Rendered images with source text
== == ==

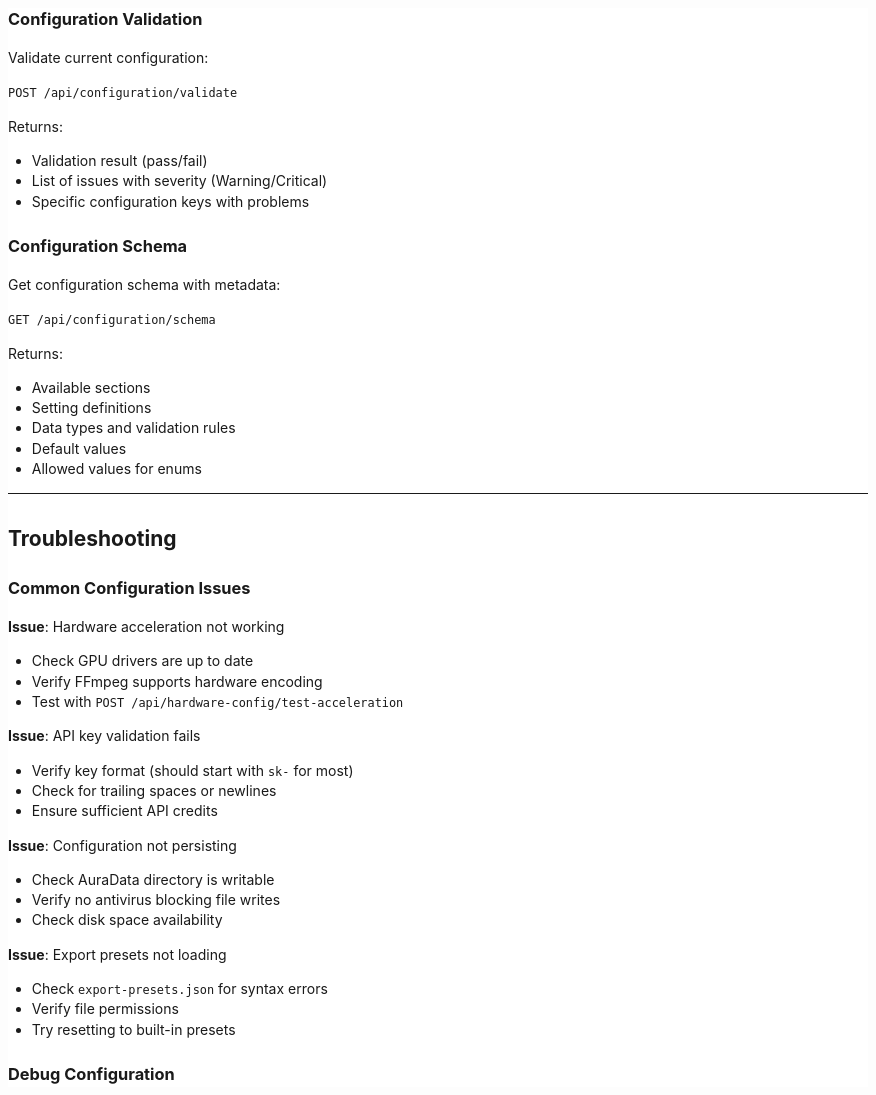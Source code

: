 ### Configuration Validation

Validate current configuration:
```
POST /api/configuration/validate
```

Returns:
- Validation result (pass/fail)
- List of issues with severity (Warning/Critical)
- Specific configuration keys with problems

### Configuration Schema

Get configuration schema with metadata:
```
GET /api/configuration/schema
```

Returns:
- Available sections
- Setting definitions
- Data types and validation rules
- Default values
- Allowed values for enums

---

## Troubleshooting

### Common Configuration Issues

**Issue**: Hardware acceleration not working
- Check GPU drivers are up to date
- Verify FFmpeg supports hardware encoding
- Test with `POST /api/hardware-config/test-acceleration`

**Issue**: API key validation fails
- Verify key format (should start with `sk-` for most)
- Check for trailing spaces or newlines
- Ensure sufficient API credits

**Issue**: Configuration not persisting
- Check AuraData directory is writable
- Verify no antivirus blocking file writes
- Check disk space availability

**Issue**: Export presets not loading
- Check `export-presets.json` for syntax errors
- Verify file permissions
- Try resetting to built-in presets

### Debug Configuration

== == ==

* [Exercise] Please repeat each record above precisely, with the pictures left out.

* [Completed task]
Source code

: ### Configuration Validation

Validate current configuration:
```
POST /api/configuration/validate
```

Returns:
- Validation result (pass/fail)
- List of issues with severity (Warning/Critical)
- Specific configuration keys with problems

### Configuration Schema

Get configuration schema with metadata:
```
GET /api/configuration/schema
```

Returns:
- Available sections
- Setting definitions
- Data types and validation rules
- Default values
- Allowed values for enums

---

## Troubleshooting

### Common Configuration Issues

**Issue**: Hardware acceleration not working
- Check GPU drivers are up to date
- Verify FFmpeg supports hardware encoding
- Test with `POST /api/hardware-config/test-acceleration`

**Issue**: API key validation fails
- Verify key format (should start with `sk-` for most)
- Check for trailing spaces or newlines
- Ensure sufficient API credits

**Issue**: Configuration not persisting
- Check AuraData directory is writable
- Verify no antivirus blocking file writes
- Check disk space availability

**Issue**: Export presets not loading
- Check `export-presets.json` for syntax errors
- Verify file permissions
- Try resetting to built-in presets

### Debug Configuration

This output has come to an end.